::: Excerpted data :::
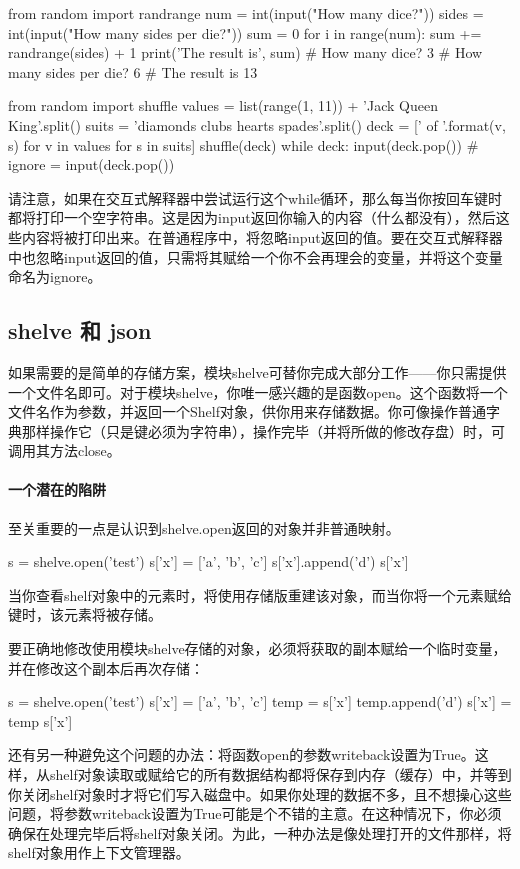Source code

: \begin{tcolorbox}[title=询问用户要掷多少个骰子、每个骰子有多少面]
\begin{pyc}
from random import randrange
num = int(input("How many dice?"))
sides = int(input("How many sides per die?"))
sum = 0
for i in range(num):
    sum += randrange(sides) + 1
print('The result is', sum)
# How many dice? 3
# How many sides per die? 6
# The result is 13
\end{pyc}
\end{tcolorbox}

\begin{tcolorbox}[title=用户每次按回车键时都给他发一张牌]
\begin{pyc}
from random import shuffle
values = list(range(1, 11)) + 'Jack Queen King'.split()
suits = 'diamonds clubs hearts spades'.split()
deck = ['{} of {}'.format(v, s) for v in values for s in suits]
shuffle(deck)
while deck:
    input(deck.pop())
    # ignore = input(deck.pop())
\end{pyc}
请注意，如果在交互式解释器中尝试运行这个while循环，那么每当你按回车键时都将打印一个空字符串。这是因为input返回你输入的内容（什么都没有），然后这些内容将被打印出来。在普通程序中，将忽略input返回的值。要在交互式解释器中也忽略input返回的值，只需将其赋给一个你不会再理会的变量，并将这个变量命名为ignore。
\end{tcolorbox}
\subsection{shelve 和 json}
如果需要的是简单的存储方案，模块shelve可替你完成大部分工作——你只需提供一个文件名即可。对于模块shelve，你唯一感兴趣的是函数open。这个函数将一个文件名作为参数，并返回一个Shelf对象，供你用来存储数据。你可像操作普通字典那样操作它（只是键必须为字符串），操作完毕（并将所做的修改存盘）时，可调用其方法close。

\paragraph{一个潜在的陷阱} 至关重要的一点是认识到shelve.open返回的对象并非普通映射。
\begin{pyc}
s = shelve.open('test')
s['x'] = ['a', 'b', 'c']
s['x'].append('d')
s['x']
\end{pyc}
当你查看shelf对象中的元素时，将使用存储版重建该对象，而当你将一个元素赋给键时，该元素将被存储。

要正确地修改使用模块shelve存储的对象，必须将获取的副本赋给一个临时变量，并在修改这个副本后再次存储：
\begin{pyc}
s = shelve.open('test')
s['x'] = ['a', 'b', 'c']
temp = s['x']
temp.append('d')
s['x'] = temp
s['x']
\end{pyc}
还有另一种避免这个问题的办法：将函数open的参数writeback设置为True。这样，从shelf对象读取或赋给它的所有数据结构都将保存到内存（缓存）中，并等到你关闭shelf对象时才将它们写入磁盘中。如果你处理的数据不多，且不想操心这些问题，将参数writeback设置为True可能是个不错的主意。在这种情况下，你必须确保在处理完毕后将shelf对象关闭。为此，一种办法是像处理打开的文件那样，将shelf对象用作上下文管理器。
:::
Assignment » Only one number is wanted: the number of lines in the listing that contain the string "split".

Solution » 2